INSTRUCTIONS FOR THE TASK = Only lines with the string "console" are wanted. Pull them out of the data.

RECORDS =
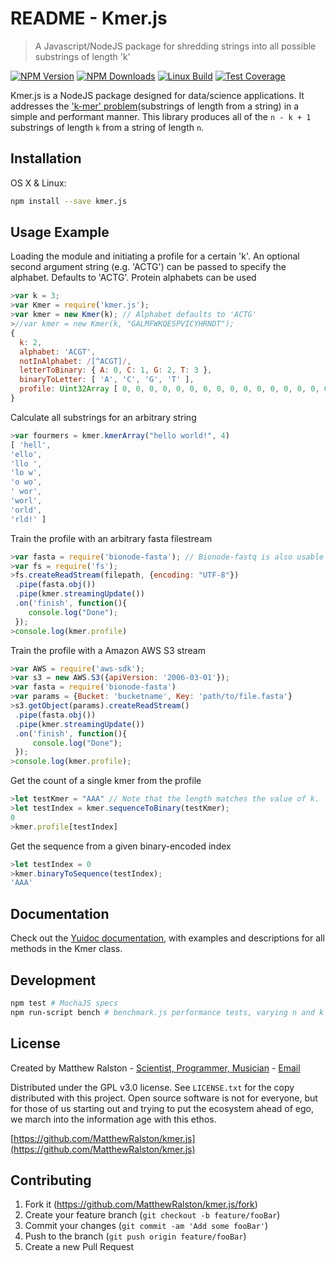 # README - Kmer.js
>A Javascript/NodeJS package for shredding strings into all possible substrings of length 'k'

  [![NPM Version][npm-image]][npm-url]
  [![NPM Downloads][downloads-image]][downloads-url]
  [![Linux Build][travis-image]][travis-url]
  [![Test Coverage][coveralls-image]][coveralls-url]
  
Kmer.js is a NodeJS package designed for data/science applications. It addresses the ['k-mer' problem](https://en.wikipedia.org/wiki/K-mer)(substrings of length from a string) in a simple and performant manner. This library produces all of the `n - k + 1` substrings of length `k` from a string of length `n`.

## Installation

OS X & Linux:

```sh
npm install --save kmer.js
```

## Usage Example

Loading the module and initiating a profile for a certain 'k'. An optional second argument string (e.g. 'ACTG') can be passed to specify the alphabet. Defaults to 'ACTG'. Protein alphabets can be used

```javascript
>var k = 3;
>var Kmer = require('kmer.js');
>var kmer = new Kmer(k); // Alphabet defaults to 'ACTG'
>//var kmer = new Kmer(k, "GALMFWKQESPVICYHRNDT");
{
  k: 2,
  alphabet: 'ACGT',
  notInAlphabet: /[^ACGT]/,
  letterToBinary: { A: 0, C: 1, G: 2, T: 3 },
  binaryToLetter: [ 'A', 'C', 'G', 'T' ],
  profile: Uint32Array [ 0, 0, 0, 0, 0, 0, 0, 0, 0, 0, 0, 0, 0, 0, 0, 0 ], // A null profile for the given k and alphabet.
}
```

Calculate all substrings for an arbitrary string

```javascript
>var fourmers = kmer.kmerArray("hello world!", 4)
[ 'hell',
'ello',
'llo ',
'lo w',
'o wo',
' wor',
'worl',
'orld',
'rld!' ]
```

Train the profile with an arbitrary fasta filestream

```javascript
>var fasta = require('bionode-fasta'); // Bionode-fastq is also usable
>var fs = require('fs');
>fs.createReadStream(filepath, {encoding: "UTF-8"})
 .pipe(fasta.obj())
 .pipe(kmer.streamingUpdate())
 .on('finish', function(){
    console.log("Done");
 });
>console.log(kmer.profile)
```

Train the profile with a Amazon AWS S3 stream

```javascript
>var AWS = require('aws-sdk');
>var s3 = new AWS.S3({apiVersion: '2006-03-01'});
>var fasta = require('bionode-fasta')
>var params = {Bucket: 'bucketname', Key: 'path/to/file.fasta'}
>s3.getObject(params).createReadStream()
 .pipe(fasta.obj())
 .pipe(kmer.streamingUpdate())
 .on('finish', function(){
     console.log("Done");
 });
>console.log(kmer.profile);
```

Get the count of a single kmer from the profile

```javascript
>let testKmer = "AAA" // Note that the length matches the value of k.
>let testIndex = kmer.sequenceToBinary(testKmer);
0
>kmer.profile[testIndex]
```

Get the sequence from a given binary-encoded index

```javascript
>let testIndex = 0
>kmer.binaryToSequence(testIndex);
'AAA'
```

## Documentation

Check out the [Yuidoc documentation](https://matthewralston.github.io/kmer.js/docs), with examples and descriptions for all methods in the Kmer class.


## Development

```sh
npm test # MochaJS specs
npm run-script bench # benchmark.js performance tests, varying n and k
```

## License

Created by Matthew Ralston - [Scientist, Programmer, Musician](http://matthewralston.us) - [Email](mailto:mrals89@gmail.com)

Distributed under the GPL v3.0 license. See `LICENSE.txt` for the copy distributed with this project. Open source software is not for everyone, but for those of us starting out and trying to put the ecosystem ahead of ego, we march into the information age with this ethos.

[https://github.com/MatthewRalston/kmer.js](https://github.com/MatthewRalston/kmer.js)

## Contributing

1. Fork it (<https://github.com/MatthewRalston/kmer.js/fork>)
2. Create your feature branch (`git checkout -b feature/fooBar`)
3. Commit your changes (`git commit -am 'Add some fooBar'`)
4. Push to the branch (`git push origin feature/fooBar`)
5. Create a new Pull Request




[npm-image]: https://img.shields.io/npm/v/kmer.js.svg
[npm-url]: https://npmjs.org/package/kmer.js
[downloads-image]: https://img.shields.io/npm/dm/kmer.js.svg
[downloads-url]: https://npmjs.org/package/kmer.js
[travis-image]: https://img.shields.io/travis/MatthewRalston/kmer.js/master.svg?label=linux
[travis-url]: https://travis-ci.com/MatthewRalston/kmer.js
[coveralls-image]: https://img.shields.io/coveralls/MatthewRalston/kmer.js/master.svg
[coveralls-url]: https://coveralls.io/r/MatthewRalston/kmer.js?branch=master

RESPONSE BOX =
    console.log("Done");
>console.log(kmer.profile)
     console.log("Done");
>console.log(kmer.profile);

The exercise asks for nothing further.